Records from a collection

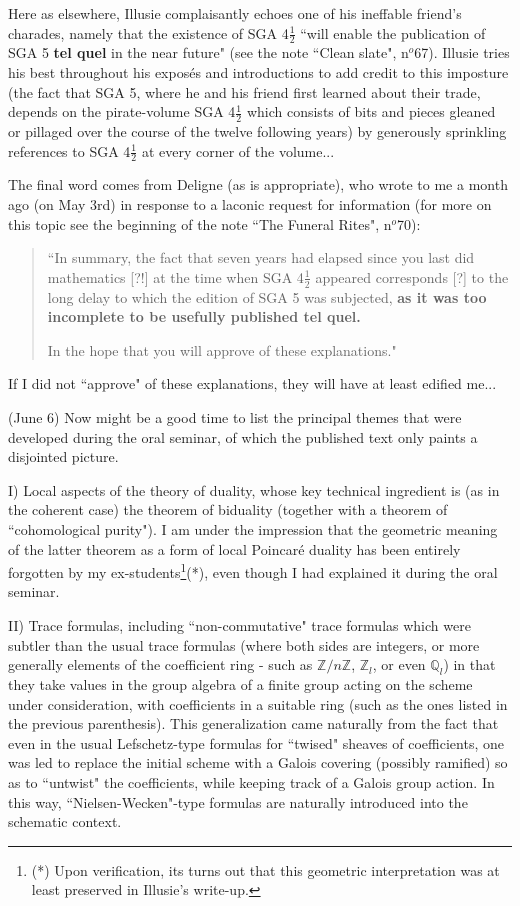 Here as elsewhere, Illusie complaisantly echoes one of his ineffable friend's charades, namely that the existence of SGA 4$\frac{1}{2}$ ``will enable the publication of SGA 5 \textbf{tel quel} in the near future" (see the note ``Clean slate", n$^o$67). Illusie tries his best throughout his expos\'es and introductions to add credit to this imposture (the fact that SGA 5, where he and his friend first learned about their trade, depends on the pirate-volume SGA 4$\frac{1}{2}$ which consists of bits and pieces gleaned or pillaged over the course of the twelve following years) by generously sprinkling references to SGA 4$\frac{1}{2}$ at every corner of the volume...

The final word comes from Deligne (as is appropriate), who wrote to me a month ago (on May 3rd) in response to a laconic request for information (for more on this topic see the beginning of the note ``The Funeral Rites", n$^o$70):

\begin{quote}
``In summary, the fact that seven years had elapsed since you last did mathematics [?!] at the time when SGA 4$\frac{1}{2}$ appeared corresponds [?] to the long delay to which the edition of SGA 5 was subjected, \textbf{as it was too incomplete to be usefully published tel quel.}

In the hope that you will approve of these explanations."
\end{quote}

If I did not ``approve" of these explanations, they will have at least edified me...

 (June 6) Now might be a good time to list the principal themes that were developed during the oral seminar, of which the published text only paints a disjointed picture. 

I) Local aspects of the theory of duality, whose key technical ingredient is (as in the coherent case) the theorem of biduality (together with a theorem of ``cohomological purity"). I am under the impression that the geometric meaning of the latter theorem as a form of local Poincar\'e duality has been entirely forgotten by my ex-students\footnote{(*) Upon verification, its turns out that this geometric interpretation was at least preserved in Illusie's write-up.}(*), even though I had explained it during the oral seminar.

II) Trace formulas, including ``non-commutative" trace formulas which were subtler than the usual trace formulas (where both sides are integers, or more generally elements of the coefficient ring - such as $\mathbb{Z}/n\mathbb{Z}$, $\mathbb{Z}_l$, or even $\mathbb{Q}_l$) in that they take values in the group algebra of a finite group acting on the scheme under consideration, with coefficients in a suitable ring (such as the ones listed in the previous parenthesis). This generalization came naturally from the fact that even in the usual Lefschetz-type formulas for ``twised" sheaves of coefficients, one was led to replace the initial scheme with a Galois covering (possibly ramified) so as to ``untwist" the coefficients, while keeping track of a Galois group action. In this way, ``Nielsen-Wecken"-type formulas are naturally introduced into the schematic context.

==

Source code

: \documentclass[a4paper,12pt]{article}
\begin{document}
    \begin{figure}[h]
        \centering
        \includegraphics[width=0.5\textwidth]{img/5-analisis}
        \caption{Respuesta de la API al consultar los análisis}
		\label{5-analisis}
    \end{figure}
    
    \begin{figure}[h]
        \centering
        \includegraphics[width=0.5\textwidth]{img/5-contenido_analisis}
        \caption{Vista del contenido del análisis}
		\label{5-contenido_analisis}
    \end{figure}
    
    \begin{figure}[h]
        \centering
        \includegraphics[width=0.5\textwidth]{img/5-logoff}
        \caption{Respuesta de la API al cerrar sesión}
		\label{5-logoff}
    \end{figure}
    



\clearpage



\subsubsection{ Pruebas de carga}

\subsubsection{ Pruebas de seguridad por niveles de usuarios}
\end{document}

Exercise description: State how many lines of the entries above include the word "caption", offering no text other than the number.

Solution to the problem: 3